Tuesday, March 27, 2012

Cold beauty

Last weekend, as we sped through the road from Chirag Dilli to Panchsheel, leaves were coming off the trees in a torrent. The road shimmered with bright golden yellow leaves, noon sun lighting them up like fluorescent bulbs lined up to welcome us. With a cold breeze washing up my face and wiping off some of the pain and tiredness that I had felt all through the week, I grew into a marvellous and delicate mood.

This mood was subsequently destroyed quite abruptly when I read the news about the battering to death of an auto rickshaw driver by couple of drunken youth in the early hours of the morning. All because the driver scraped past their Innova, which they had parked alongside the petrol pump, besides which one of them was puking off the excess liquor. So, they stopped the driver, got him out, and then battered his head with bricks to make sure he dies.

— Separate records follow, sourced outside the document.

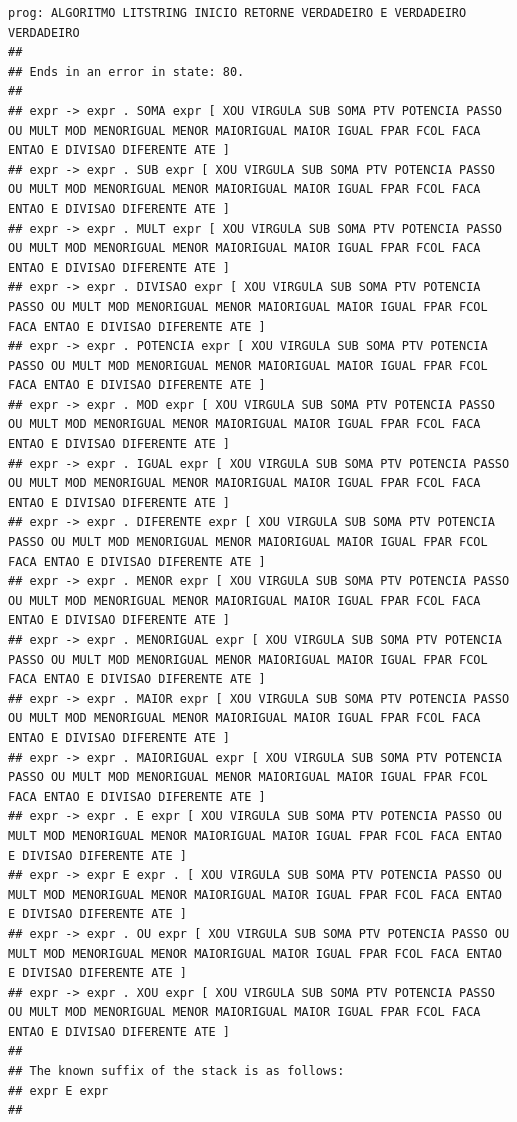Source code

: \documentclass[hidelinks,12pt]{article}
\begin{document}
\begin{lstlisting}
prog: ALGORITMO LITSTRING INICIO RETORNE VERDADEIRO E VERDADEIRO VERDADEIRO 
##
## Ends in an error in state: 80.
##
## expr -> expr . SOMA expr [ XOU VIRGULA SUB SOMA PTV POTENCIA PASSO OU MULT MOD MENORIGUAL MENOR MAIORIGUAL MAIOR IGUAL FPAR FCOL FACA ENTAO E DIVISAO DIFERENTE ATE ]
## expr -> expr . SUB expr [ XOU VIRGULA SUB SOMA PTV POTENCIA PASSO OU MULT MOD MENORIGUAL MENOR MAIORIGUAL MAIOR IGUAL FPAR FCOL FACA ENTAO E DIVISAO DIFERENTE ATE ]
## expr -> expr . MULT expr [ XOU VIRGULA SUB SOMA PTV POTENCIA PASSO OU MULT MOD MENORIGUAL MENOR MAIORIGUAL MAIOR IGUAL FPAR FCOL FACA ENTAO E DIVISAO DIFERENTE ATE ]
## expr -> expr . DIVISAO expr [ XOU VIRGULA SUB SOMA PTV POTENCIA PASSO OU MULT MOD MENORIGUAL MENOR MAIORIGUAL MAIOR IGUAL FPAR FCOL FACA ENTAO E DIVISAO DIFERENTE ATE ]
## expr -> expr . POTENCIA expr [ XOU VIRGULA SUB SOMA PTV POTENCIA PASSO OU MULT MOD MENORIGUAL MENOR MAIORIGUAL MAIOR IGUAL FPAR FCOL FACA ENTAO E DIVISAO DIFERENTE ATE ]
## expr -> expr . MOD expr [ XOU VIRGULA SUB SOMA PTV POTENCIA PASSO OU MULT MOD MENORIGUAL MENOR MAIORIGUAL MAIOR IGUAL FPAR FCOL FACA ENTAO E DIVISAO DIFERENTE ATE ]
## expr -> expr . IGUAL expr [ XOU VIRGULA SUB SOMA PTV POTENCIA PASSO OU MULT MOD MENORIGUAL MENOR MAIORIGUAL MAIOR IGUAL FPAR FCOL FACA ENTAO E DIVISAO DIFERENTE ATE ]
## expr -> expr . DIFERENTE expr [ XOU VIRGULA SUB SOMA PTV POTENCIA PASSO OU MULT MOD MENORIGUAL MENOR MAIORIGUAL MAIOR IGUAL FPAR FCOL FACA ENTAO E DIVISAO DIFERENTE ATE ]
## expr -> expr . MENOR expr [ XOU VIRGULA SUB SOMA PTV POTENCIA PASSO OU MULT MOD MENORIGUAL MENOR MAIORIGUAL MAIOR IGUAL FPAR FCOL FACA ENTAO E DIVISAO DIFERENTE ATE ]
## expr -> expr . MENORIGUAL expr [ XOU VIRGULA SUB SOMA PTV POTENCIA PASSO OU MULT MOD MENORIGUAL MENOR MAIORIGUAL MAIOR IGUAL FPAR FCOL FACA ENTAO E DIVISAO DIFERENTE ATE ]
## expr -> expr . MAIOR expr [ XOU VIRGULA SUB SOMA PTV POTENCIA PASSO OU MULT MOD MENORIGUAL MENOR MAIORIGUAL MAIOR IGUAL FPAR FCOL FACA ENTAO E DIVISAO DIFERENTE ATE ]
## expr -> expr . MAIORIGUAL expr [ XOU VIRGULA SUB SOMA PTV POTENCIA PASSO OU MULT MOD MENORIGUAL MENOR MAIORIGUAL MAIOR IGUAL FPAR FCOL FACA ENTAO E DIVISAO DIFERENTE ATE ]
## expr -> expr . E expr [ XOU VIRGULA SUB SOMA PTV POTENCIA PASSO OU MULT MOD MENORIGUAL MENOR MAIORIGUAL MAIOR IGUAL FPAR FCOL FACA ENTAO E DIVISAO DIFERENTE ATE ]
## expr -> expr E expr . [ XOU VIRGULA SUB SOMA PTV POTENCIA PASSO OU MULT MOD MENORIGUAL MENOR MAIORIGUAL MAIOR IGUAL FPAR FCOL FACA ENTAO E DIVISAO DIFERENTE ATE ]
## expr -> expr . OU expr [ XOU VIRGULA SUB SOMA PTV POTENCIA PASSO OU MULT MOD MENORIGUAL MENOR MAIORIGUAL MAIOR IGUAL FPAR FCOL FACA ENTAO E DIVISAO DIFERENTE ATE ]
## expr -> expr . XOU expr [ XOU VIRGULA SUB SOMA PTV POTENCIA PASSO OU MULT MOD MENORIGUAL MENOR MAIORIGUAL MAIOR IGUAL FPAR FCOL FACA ENTAO E DIVISAO DIFERENTE ATE ]
##
## The known suffix of the stack is as follows:
## expr E expr 
##


\end{lstlisting}
\end{document}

I felt anger and disgust in equal measure.

These feelings of ecstatic happiness and unmitigated hatred are not uncommon to the denizens of Delhi. In Mumbai, in my limited experience, these feelings are usually muted and absorbed by the sheer madness of the city. You would see fights in the local, even women tearing each other apart, but the inhumanly fights and rages are not seen. It makes Mumbai, without doubt, a more civil, real city, but does it make it happier as well? Where are the spaces to relax or places to see without hounded by a persistent stream of noise? Or, even time outside commuting between home and office, to search for them?

Mumbai provides a living to a lot of Indians, but takes life out from their lives. Delhi is chaotic, cold, violent, almost a strange modern village, but also provides far more moments of sheer joy and ecstasy to those who seek them.